■ **WHAT THE TASK REQUIRES**:
If a line in the data below includes the string "front", please return a copy of it.
*** Opening of RECORDS TO USE ***
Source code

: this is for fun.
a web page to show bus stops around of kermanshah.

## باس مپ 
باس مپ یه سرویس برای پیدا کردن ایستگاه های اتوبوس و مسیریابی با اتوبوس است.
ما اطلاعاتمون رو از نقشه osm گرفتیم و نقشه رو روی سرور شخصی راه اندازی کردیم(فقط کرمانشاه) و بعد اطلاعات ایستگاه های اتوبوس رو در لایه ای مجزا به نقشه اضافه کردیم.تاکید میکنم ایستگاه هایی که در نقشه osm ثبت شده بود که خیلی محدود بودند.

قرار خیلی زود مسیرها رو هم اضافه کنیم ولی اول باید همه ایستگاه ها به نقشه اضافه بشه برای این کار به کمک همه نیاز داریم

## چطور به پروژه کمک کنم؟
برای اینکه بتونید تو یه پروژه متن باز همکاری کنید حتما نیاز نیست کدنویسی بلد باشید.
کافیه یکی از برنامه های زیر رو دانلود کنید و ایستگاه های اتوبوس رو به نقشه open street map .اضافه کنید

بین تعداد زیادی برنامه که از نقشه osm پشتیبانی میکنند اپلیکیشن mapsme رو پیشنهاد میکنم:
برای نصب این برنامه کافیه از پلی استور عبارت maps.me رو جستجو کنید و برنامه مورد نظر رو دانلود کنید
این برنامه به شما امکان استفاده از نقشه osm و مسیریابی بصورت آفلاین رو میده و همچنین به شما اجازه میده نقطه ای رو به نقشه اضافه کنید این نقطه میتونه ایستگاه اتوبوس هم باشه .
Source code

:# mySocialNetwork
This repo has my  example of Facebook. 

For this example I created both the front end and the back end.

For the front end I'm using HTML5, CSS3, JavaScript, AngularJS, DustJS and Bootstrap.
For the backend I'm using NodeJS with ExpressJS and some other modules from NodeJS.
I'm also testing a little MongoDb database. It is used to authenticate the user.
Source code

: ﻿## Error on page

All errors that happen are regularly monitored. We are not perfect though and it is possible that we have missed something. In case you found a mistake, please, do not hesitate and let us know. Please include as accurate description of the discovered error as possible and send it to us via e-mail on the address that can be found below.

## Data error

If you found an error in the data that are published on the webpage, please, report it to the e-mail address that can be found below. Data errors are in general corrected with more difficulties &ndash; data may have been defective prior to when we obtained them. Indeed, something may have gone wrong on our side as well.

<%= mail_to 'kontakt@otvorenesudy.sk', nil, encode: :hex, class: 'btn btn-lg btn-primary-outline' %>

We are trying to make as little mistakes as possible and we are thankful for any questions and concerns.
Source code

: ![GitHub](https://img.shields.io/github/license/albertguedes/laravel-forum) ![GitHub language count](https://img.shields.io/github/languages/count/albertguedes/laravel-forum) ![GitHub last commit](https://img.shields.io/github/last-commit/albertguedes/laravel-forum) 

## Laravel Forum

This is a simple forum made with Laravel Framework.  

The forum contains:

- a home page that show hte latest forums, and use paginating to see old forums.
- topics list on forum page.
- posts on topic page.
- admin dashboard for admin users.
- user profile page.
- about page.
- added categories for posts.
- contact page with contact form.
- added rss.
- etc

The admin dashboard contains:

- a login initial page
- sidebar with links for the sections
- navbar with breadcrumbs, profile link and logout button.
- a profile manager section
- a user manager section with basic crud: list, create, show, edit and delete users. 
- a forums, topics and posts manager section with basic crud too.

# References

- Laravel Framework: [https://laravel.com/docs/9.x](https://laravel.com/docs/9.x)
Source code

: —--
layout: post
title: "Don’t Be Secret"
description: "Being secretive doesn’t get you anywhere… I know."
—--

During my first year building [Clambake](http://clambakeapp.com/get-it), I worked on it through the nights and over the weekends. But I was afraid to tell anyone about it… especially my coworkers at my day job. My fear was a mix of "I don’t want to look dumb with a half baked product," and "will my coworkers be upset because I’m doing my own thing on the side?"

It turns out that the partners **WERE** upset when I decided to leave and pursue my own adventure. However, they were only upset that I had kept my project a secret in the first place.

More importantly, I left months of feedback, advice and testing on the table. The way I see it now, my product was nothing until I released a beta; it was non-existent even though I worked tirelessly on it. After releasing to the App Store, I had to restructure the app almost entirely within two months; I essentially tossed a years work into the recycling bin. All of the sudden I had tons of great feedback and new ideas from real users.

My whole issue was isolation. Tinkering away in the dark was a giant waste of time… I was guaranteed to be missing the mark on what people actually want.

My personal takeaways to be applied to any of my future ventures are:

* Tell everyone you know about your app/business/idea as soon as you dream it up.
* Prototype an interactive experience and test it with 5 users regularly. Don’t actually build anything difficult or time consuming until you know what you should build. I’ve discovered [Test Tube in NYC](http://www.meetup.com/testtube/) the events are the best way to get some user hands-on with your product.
*** Close of RECORDS TO USE ***
■ **SOLUTION TO THE EXERCISE**:
For this example I created both the front end and the back end.
For the front end I'm using HTML5, CSS3, JavaScript, AngularJS, DustJS and Bootstrap.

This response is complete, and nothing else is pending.